Seven films to be featured in Telluride at Dartmouth's 33rd year

by Savannah Miller | 9/14/18 2:05am

Starting this Friday, the Hopkins Center for the Arts will screen seven films featured at the annual Telluride Film Festival, beginning with “Can You Ever Forgive Me?” and ending on Sept. 20 with “Free Solo.”

Former Hop director of film Bill Pence founded the Telluride Film Festival in 1974. For the last 33 years, the connection between the festival and Dartmouth College has resulted in an enduring week-long event.

Johanna Evans, Hop film programming and operations manager believes part of the appeal of the festival comes from its accessibility.

“This festival is very special in the sense that it’s not about the glam and the glitter,” she said. “It’s really just about movie lovers coming together to celebrate really unique, excellent films.”

Dartmouth Film Society director Jordyn Fitch ’20 attended the Telluride Film Festival in Colorado this year as a part of its Student Symposium and said she believes another major appeal of the festival is how early some of the film screenings are compared to the films’ release dates.

“It’s cool to be able to tell your friends you saw movies before everyone else did,” Fitch said.

This year, the festival is kicking off with “Can You Ever Forgive Me?”. The film features Melissa McCarthy as Lee Israel, the real-life struggling author who turned to forgery as a means to keep afloat.

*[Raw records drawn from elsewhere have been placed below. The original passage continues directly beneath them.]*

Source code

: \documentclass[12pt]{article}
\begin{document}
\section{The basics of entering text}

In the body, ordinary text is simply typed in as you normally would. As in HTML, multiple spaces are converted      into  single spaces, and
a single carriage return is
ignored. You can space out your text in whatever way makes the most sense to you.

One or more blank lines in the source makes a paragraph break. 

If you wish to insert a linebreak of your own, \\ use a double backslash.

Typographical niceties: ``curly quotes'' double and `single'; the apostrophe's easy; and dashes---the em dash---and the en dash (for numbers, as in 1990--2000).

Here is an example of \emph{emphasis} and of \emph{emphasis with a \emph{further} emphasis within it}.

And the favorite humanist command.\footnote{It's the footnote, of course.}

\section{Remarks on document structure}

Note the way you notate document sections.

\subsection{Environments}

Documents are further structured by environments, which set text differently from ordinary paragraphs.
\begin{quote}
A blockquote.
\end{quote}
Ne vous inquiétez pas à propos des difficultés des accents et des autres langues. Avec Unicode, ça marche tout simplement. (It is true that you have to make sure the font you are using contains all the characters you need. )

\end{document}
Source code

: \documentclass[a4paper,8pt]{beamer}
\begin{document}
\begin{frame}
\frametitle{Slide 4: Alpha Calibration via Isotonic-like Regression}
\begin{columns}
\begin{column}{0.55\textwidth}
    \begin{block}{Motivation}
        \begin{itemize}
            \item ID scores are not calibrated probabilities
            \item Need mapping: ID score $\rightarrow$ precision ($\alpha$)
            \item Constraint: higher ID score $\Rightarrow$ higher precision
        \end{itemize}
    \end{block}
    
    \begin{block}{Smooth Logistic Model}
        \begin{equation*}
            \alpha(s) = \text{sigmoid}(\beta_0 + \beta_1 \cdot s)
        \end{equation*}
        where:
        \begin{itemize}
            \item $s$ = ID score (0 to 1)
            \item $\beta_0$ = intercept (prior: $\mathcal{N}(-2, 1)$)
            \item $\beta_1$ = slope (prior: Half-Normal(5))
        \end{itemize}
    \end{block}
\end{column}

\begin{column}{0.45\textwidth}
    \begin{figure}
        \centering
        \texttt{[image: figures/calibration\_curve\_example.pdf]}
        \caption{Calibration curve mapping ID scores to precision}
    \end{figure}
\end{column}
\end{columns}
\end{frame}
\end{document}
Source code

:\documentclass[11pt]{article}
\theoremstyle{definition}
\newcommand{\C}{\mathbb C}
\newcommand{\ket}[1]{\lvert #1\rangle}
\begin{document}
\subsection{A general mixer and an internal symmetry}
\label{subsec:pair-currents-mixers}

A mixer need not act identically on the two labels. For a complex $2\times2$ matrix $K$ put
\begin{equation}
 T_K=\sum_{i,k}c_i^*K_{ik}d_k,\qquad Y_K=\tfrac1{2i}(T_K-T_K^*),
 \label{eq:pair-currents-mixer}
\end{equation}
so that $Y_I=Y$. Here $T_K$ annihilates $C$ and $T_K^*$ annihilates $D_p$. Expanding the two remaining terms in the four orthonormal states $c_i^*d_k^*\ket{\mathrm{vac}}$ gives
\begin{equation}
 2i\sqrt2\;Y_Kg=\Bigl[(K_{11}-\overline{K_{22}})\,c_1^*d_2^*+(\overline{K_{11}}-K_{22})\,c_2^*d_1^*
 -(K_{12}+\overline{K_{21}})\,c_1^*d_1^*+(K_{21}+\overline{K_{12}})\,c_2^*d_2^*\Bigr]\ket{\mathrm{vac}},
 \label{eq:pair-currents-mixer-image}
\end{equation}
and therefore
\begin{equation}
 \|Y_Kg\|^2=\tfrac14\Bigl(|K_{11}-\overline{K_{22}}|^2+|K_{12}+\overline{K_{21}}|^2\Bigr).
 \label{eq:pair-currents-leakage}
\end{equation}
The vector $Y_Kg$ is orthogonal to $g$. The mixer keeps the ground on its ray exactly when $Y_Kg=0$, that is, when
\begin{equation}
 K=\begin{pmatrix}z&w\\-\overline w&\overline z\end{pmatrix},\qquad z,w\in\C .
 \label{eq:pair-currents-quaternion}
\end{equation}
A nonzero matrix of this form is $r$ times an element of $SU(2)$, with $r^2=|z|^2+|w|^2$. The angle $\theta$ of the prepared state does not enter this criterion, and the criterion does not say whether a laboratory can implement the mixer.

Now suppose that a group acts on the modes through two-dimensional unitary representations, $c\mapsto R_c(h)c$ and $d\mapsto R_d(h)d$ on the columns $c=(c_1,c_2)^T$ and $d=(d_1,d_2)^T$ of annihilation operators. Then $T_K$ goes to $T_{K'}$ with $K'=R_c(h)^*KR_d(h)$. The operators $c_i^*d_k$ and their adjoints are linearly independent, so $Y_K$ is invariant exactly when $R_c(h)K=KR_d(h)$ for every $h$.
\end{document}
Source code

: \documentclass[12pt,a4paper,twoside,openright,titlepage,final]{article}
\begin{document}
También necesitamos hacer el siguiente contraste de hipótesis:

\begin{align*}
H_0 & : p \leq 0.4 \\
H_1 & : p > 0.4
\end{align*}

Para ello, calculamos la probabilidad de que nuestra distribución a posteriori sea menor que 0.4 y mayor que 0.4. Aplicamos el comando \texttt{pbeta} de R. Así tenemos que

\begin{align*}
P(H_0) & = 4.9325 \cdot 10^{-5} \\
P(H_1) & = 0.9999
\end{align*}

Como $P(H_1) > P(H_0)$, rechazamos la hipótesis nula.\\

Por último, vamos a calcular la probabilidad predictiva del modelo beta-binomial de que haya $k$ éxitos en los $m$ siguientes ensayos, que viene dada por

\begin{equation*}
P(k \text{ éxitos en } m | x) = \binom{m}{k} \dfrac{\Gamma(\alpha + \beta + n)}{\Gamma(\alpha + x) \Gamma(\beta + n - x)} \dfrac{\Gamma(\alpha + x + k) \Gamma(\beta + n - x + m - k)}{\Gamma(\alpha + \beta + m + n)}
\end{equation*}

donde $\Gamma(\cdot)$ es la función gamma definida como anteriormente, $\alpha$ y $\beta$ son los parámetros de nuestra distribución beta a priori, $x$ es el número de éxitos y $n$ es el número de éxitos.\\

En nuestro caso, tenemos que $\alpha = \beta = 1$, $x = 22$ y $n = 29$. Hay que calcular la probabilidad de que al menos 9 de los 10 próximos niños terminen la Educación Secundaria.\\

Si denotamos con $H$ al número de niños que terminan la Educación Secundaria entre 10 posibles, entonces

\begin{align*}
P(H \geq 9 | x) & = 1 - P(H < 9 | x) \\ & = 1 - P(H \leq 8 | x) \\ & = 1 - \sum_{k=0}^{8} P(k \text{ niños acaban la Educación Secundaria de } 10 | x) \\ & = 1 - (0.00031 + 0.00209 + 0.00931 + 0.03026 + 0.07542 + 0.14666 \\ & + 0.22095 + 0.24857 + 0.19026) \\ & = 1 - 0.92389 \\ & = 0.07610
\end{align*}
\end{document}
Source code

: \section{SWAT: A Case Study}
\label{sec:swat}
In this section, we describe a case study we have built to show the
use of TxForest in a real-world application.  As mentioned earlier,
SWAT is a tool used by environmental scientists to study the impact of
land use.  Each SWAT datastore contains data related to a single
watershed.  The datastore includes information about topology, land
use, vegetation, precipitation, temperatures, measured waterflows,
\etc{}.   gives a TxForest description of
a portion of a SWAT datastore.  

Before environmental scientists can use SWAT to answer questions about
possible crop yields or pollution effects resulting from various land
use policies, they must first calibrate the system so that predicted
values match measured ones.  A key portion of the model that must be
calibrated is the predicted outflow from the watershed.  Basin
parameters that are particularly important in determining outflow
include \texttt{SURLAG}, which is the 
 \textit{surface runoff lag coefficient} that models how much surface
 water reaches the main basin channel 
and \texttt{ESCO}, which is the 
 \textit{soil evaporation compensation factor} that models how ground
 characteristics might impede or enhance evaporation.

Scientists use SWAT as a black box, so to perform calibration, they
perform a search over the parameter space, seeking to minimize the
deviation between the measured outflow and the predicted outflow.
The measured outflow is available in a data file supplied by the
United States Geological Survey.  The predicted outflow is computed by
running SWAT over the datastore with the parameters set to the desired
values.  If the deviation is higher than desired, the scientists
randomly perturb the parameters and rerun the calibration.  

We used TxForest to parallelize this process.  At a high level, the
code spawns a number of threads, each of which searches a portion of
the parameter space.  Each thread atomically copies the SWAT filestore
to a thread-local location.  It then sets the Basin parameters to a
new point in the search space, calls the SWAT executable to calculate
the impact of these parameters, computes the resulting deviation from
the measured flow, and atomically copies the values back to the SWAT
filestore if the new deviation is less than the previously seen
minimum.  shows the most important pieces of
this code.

Based on Israel’s memoir, the drama shows how the struggling writer began to make a living selling forged letters by deceased playwrights and novelists.

Despite being a drama, “Can You Ever Forgive Me?” does not take itself too seriously, Evans said.

“[McCarthy] is great in it. It’s a really entertaining, salacious, fun film,” she said. “It’s not a dark drama. It’s more of a light-hearted, quirky film.”

“The Front Runner” screens on Sept.15 and features Hugh Jackman as Senator Gary Hart, the 1988 presidential candidate who had his campaign derailed by tabloid allegations of an affair with Donna Rice.

“I think it’s an interesting political moment for this film,” Evans said. “It’s really asking this question of if we should judge a politician for his political life, and it just lets that question hang.”

On Sept. 16, “The Favourite,” featuring Rachel Weisz and Emma Stone, will depict the two women’s battle to become the favorite courtier of Queen Anne, played by Olivia Colman.

“If you like movies in general, I would say go and see it,” Fitch said. “The acting in it is phenomenal.”

The next three movies in the Telluride sequence are foreign language films, which Evans believes will provide an eye-opening and pleasantly unusual experience for American moviegoers.

“A lot of films in the U.S. are trying to appeal to either a mainstream Hollywood audience or an arthouse kind of audience,” Evans said. “Foreign films don’t fit quite as neatly into those buckets.”

“Border,” showing on Sept. 17, kicks off this series of foreign language films. The Swedish movie tells the story of Tina, a troll-like customs officer with a special ability to sense guilt. “Border” focuses on her relationship with a similar man who believes that they are both beautiful. Fitch recalled the film being extremely buzzworthy during the festival in Colorado.

“That was one that everyone was talking about at the festival,” she said.

It is also a film that Evans is excited for those in the Dartmouth community to experience.

“It’s a Norwegian spin on the ‘Ugly Duckling’ fairy tale,” Evans said. “You’re not going to see anything else like it at the festival this year. It’s a love story. It’s a really out-there, special kind of film.”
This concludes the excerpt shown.